Running the Pipeline

  1. Clone the dnadesign-data repository to access a curated set of comparative omics datasets. Placing it as a sibling directory to deg2tfbs enables degfetcher to generate custom DEG tables from these sources.

  2. Update configs/mycustomparams.yaml with the desired I/O paths, batch IDs, and custom DEG CSV groups.

  3. After configuring your mycustomparams.yaml, run the pipeline as follows:

    cd deg2tfbs
    python main.py # Make sure that the bottom of this module references your config file.
    • degfetcher processes the datasets and outputs DEG CSVs.
    • tffetcher then processes these CSVs in each custom group (using deg_csv_groups) to produce distinct deg2tf_mapping.csv files.
    • tfbsfetcher uses the appropriate TF mapping to produce a final tf2tfbs_mapping.csv for each group.

Extendability

The degfetcher, tffetcher, and tfbsfetcher steps are designed to be extendable. You can add your own dataset ingestion modules for degfetcher or develop custom parser modules for tffetcher and tfbsfetcher.

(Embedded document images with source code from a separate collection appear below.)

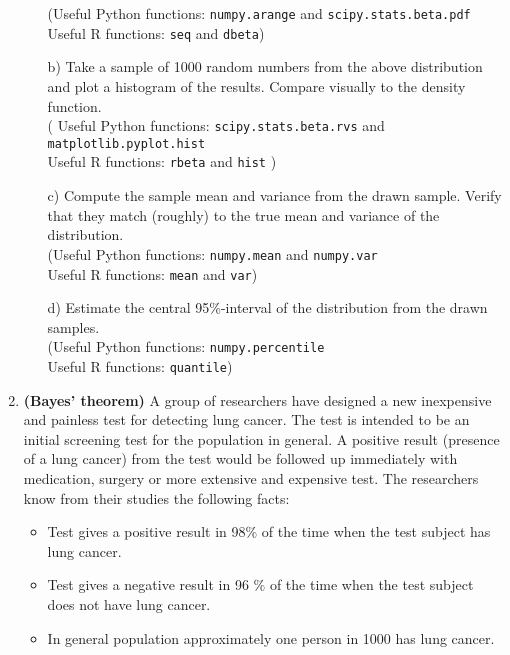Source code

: \documentclass[11pt,a4paper,english]{article}
\begin{document}
\begin{enumerate}
\begin{itemize}
(Useful Python functions: {\tt numpy.arange} and {\tt scipy.stats.beta.pdf}
 \\Useful R functions: {\tt seq} and {\tt dbeta})

	\item[b)] Take a sample of 1000 random numbers from the above distribution and plot a histogram of the results. Compare visually to the density function.
	\\( Useful Python functions: {\tt scipy.stats.beta.rvs} and {\tt matplotlib.pyplot.hist}\\
	Useful R functions: {\tt rbeta} and {\tt hist} )
	\item[c)] Compute the sample mean and variance from the drawn sample. Verify that they match (roughly) to the true mean and variance of the distribution.\\
(Useful Python functions: {\tt numpy.mean} and {\tt numpy.var}\\
Useful R functions: {\tt mean} and {\tt var})
	\item[d)] Estimate the central 95\%-interval of the distribution from the drawn samples.\\
(Useful Python functions: {\tt numpy.percentile}\\ Useful R functions: {\tt quantile})
\end{itemize}



\item {\bf (Bayes' theorem)} A group of researchers have designed a new inexpensive and
  painless test for detecting lung cancer. The test is
  intended to be an initial screening test for the population in
  general. A positive result (presence of a lung cancer) from the test
  would be followed up immediately with medication, surgery or more
  extensive and expensive test. The researchers know from their
  studies the following facts:
  \begin{itemize}
  \item Test gives a positive result in 98$\%$  of the time when the
    test subject has lung cancer.
  \item Test gives a negative result in 96 $\%$ of the time when the
    test subject does not have lung cancer.
  \item In general population approximately one person in 1000 has
    lung cancer.
  \end{itemize}


\end{enumerate}
\end{document}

To use your own custom input genes, create a CSV with required columns: 'gene', 'source', 'comparison'. Then place it in a "batch" subdirectory within degfetcher, and point to it in your custom config file. Alternatively, if you added a new gene table in a cloned dnadesign-data repository, update the utils.py dictionary in pipeline to ensure datasets can be found via DATA_FILES[...].

When creating a custom parser, make sure it conforms to one of the following interfaces:

  • For tffetcher parsers:
    Implement: Dict[gene, Set[Tuple[TF, polarity]]])

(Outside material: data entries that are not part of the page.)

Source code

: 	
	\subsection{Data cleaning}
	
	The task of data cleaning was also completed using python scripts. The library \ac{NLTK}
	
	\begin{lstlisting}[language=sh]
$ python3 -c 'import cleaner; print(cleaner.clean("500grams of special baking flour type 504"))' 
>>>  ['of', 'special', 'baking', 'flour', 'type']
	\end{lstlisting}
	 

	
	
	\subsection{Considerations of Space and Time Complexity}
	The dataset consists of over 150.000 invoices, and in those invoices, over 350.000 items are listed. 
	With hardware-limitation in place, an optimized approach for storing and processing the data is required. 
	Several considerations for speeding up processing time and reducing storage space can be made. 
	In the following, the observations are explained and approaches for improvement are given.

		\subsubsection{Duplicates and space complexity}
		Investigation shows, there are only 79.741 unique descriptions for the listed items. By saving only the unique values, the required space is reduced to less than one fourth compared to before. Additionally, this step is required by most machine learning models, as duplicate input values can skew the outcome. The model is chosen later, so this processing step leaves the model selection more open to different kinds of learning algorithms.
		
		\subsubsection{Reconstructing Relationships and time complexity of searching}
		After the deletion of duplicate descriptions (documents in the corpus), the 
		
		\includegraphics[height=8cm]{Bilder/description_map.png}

    parse(...) -> Dict[str, Set[Tuple[str, str]]]

    This signature allows tffetcher.py to process new regulatory network data the same.

  • For tfbsfetcher parsers:
    Implement: Dict[TF, Set[TFBS_1, TFBS_2, TFBS_3, ...]]

    parse(...) -> Dict[str, Set[str]]

    This signature allows tfbsfetcher.py to process new TFBS data the same.


Data Source

deg2tfbs is designed to reference data from dnadesign-data. Update the config file to point to the correct data paths.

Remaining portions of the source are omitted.